- _RECORDS PROVIDED_:
•••••
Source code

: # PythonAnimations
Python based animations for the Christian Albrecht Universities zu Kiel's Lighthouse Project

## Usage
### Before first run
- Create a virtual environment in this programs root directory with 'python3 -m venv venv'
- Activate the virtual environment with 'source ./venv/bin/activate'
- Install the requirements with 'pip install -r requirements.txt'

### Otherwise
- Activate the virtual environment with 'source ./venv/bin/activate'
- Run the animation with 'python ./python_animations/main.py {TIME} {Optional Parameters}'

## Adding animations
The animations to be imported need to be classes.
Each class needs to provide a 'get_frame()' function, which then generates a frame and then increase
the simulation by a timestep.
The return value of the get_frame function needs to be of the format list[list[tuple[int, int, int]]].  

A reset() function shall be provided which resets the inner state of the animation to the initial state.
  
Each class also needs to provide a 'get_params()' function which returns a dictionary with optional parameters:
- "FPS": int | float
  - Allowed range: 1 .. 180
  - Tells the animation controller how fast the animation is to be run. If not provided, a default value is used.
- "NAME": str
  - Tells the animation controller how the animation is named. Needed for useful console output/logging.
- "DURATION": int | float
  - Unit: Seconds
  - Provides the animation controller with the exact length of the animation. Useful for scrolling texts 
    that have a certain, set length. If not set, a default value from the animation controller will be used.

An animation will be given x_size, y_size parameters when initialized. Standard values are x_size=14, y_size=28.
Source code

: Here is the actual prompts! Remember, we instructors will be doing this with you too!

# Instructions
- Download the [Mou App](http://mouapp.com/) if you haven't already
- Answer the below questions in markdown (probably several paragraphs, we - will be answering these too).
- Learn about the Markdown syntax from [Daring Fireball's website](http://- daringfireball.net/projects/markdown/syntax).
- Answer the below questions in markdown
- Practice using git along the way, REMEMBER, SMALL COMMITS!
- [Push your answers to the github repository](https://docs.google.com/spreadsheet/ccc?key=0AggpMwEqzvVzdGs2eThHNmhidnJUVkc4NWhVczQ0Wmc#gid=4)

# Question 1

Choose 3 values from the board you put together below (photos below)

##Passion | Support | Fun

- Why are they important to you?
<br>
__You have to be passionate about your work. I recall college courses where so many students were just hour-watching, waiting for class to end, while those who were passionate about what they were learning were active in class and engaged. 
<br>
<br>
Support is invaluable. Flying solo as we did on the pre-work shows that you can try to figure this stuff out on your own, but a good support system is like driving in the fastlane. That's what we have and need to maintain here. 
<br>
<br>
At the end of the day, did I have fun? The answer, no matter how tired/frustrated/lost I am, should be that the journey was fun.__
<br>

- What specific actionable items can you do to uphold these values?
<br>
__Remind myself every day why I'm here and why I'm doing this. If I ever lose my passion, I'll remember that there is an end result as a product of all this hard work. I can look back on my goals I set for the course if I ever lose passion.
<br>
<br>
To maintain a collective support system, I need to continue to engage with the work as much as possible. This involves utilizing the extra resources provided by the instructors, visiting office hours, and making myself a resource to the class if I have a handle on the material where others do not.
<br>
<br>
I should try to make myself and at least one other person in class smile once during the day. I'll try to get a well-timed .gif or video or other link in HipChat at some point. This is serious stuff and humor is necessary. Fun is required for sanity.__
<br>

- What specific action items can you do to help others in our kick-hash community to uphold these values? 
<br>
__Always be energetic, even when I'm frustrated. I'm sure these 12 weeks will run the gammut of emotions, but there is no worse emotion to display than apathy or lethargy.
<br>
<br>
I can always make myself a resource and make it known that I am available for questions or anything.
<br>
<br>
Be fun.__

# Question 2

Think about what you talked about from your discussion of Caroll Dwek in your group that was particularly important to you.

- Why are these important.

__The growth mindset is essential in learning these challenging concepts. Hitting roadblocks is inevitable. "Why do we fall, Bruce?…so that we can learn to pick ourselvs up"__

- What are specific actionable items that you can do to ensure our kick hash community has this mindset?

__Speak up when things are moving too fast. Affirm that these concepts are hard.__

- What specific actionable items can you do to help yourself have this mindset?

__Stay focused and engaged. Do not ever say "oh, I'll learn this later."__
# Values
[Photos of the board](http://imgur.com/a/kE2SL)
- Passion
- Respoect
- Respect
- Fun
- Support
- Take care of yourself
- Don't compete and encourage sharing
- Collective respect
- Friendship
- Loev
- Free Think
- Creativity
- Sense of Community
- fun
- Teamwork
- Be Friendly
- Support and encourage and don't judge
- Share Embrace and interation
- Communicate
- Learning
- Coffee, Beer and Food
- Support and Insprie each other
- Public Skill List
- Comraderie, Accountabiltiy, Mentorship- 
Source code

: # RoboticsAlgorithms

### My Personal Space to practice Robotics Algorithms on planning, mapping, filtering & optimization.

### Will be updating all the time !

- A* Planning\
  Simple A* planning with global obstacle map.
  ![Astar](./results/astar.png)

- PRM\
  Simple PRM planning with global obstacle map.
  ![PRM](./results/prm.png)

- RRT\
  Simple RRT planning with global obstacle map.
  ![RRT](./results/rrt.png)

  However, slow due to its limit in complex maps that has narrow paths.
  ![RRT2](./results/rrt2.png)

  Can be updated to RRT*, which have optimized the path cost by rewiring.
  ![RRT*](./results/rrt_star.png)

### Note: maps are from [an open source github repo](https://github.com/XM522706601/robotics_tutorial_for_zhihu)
•••••
- _THE PROBLEM_: Character for character, reproduce all of the lines above.

- _EXPECTED ANSWER_:
Source code

: # PythonAnimations
Python based animations for the Christian Albrecht Universities zu Kiel's Lighthouse Project

## Usage
### Before first run
- Create a virtual environment in this programs root directory with 'python3 -m venv venv'
- Activate the virtual environment with 'source ./venv/bin/activate'
- Install the requirements with 'pip install -r requirements.txt'

### Otherwise
- Activate the virtual environment with 'source ./venv/bin/activate'
- Run the animation with 'python ./python_animations/main.py {TIME} {Optional Parameters}'

## Adding animations
The animations to be imported need to be classes.
Each class needs to provide a 'get_frame()' function, which then generates a frame and then increase
the simulation by a timestep.
The return value of the get_frame function needs to be of the format list[list[tuple[int, int, int]]].  

A reset() function shall be provided which resets the inner state of the animation to the initial state.
  
Each class also needs to provide a 'get_params()' function which returns a dictionary with optional parameters:
- "FPS": int | float
  - Allowed range: 1 .. 180
  - Tells the animation controller how fast the animation is to be run. If not provided, a default value is used.
- "NAME": str
  - Tells the animation controller how the animation is named. Needed for useful console output/logging.
- "DURATION": int | float
  - Unit: Seconds
  - Provides the animation controller with the exact length of the animation. Useful for scrolling texts 
    that have a certain, set length. If not set, a default value from the animation controller will be used.

An animation will be given x_size, y_size parameters when initialized. Standard values are x_size=14, y_size=28.
Source code

: Here is the actual prompts! Remember, we instructors will be doing this with you too!

# Instructions
- Download the [Mou App](http://mouapp.com/) if you haven't already
- Answer the below questions in markdown (probably several paragraphs, we - will be answering these too).
- Learn about the Markdown syntax from [Daring Fireball's website](http://- daringfireball.net/projects/markdown/syntax).
- Answer the below questions in markdown
- Practice using git along the way, REMEMBER, SMALL COMMITS!
- [Push your answers to the github repository](https://docs.google.com/spreadsheet/ccc?key=0AggpMwEqzvVzdGs2eThHNmhidnJUVkc4NWhVczQ0Wmc#gid=4)

# Question 1

Choose 3 values from the board you put together below (photos below)

##Passion | Support | Fun

- Why are they important to you?
<br>
__You have to be passionate about your work. I recall college courses where so many students were just hour-watching, waiting for class to end, while those who were passionate about what they were learning were active in class and engaged. 
<br>
<br>
Support is invaluable. Flying solo as we did on the pre-work shows that you can try to figure this stuff out on your own, but a good support system is like driving in the fastlane. That's what we have and need to maintain here. 
<br>
<br>
At the end of the day, did I have fun? The answer, no matter how tired/frustrated/lost I am, should be that the journey was fun.__
<br>

- What specific actionable items can you do to uphold these values?
<br>
__Remind myself every day why I'm here and why I'm doing this. If I ever lose my passion, I'll remember that there is an end result as a product of all this hard work. I can look back on my goals I set for the course if I ever lose passion.
<br>
<br>
To maintain a collective support system, I need to continue to engage with the work as much as possible. This involves utilizing the extra resources provided by the instructors, visiting office hours, and making myself a resource to the class if I have a handle on the material where others do not.
<br>
<br>
I should try to make myself and at least one other person in class smile once during the day. I'll try to get a well-timed .gif or video or other link in HipChat at some point. This is serious stuff and humor is necessary. Fun is required for sanity.__
<br>

- What specific action items can you do to help others in our kick-hash community to uphold these values? 
<br>
__Always be energetic, even when I'm frustrated. I'm sure these 12 weeks will run the gammut of emotions, but there is no worse emotion to display than apathy or lethargy.
<br>
<br>
I can always make myself a resource and make it known that I am available for questions or anything.
<br>
<br>
Be fun.__

# Question 2

Think about what you talked about from your discussion of Caroll Dwek in your group that was particularly important to you.

- Why are these important.

__The growth mindset is essential in learning these challenging concepts. Hitting roadblocks is inevitable. "Why do we fall, Bruce?…so that we can learn to pick ourselvs up"__

- What are specific actionable items that you can do to ensure our kick hash community has this mindset?

__Speak up when things are moving too fast. Affirm that these concepts are hard.__

- What specific actionable items can you do to help yourself have this mindset?

__Stay focused and engaged. Do not ever say "oh, I'll learn this later."__
# Values
[Photos of the board](http://imgur.com/a/kE2SL)
- Passion
- Respoect
- Respect
- Fun
- Support
- Take care of yourself
- Don't compete and encourage sharing
- Collective respect
- Friendship
- Loev
- Free Think
- Creativity
- Sense of Community
- fun
- Teamwork
- Be Friendly
- Support and encourage and don't judge
- Share Embrace and interation
- Communicate
- Learning
- Coffee, Beer and Food
- Support and Insprie each other
- Public Skill List
- Comraderie, Accountabiltiy, Mentorship- 
Source code

: # RoboticsAlgorithms

### My Personal Space to practice Robotics Algorithms on planning, mapping, filtering & optimization.

### Will be updating all the time !

- A* Planning\
  Simple A* planning with global obstacle map.
  ![Astar](./results/astar.png)

- PRM\
  Simple PRM planning with global obstacle map.
  ![PRM](./results/prm.png)

- RRT\
  Simple RRT planning with global obstacle map.
  ![RRT](./results/rrt.png)

  However, slow due to its limit in complex maps that has narrow paths.
  ![RRT2](./results/rrt2.png)

  Can be updated to RRT*, which have optimized the path cost by rewiring.
  ![RRT*](./results/rrt_star.png)

### Note: maps are from [an open source github repo](https://github.com/XM522706601/robotics_tutorial_for_zhihu)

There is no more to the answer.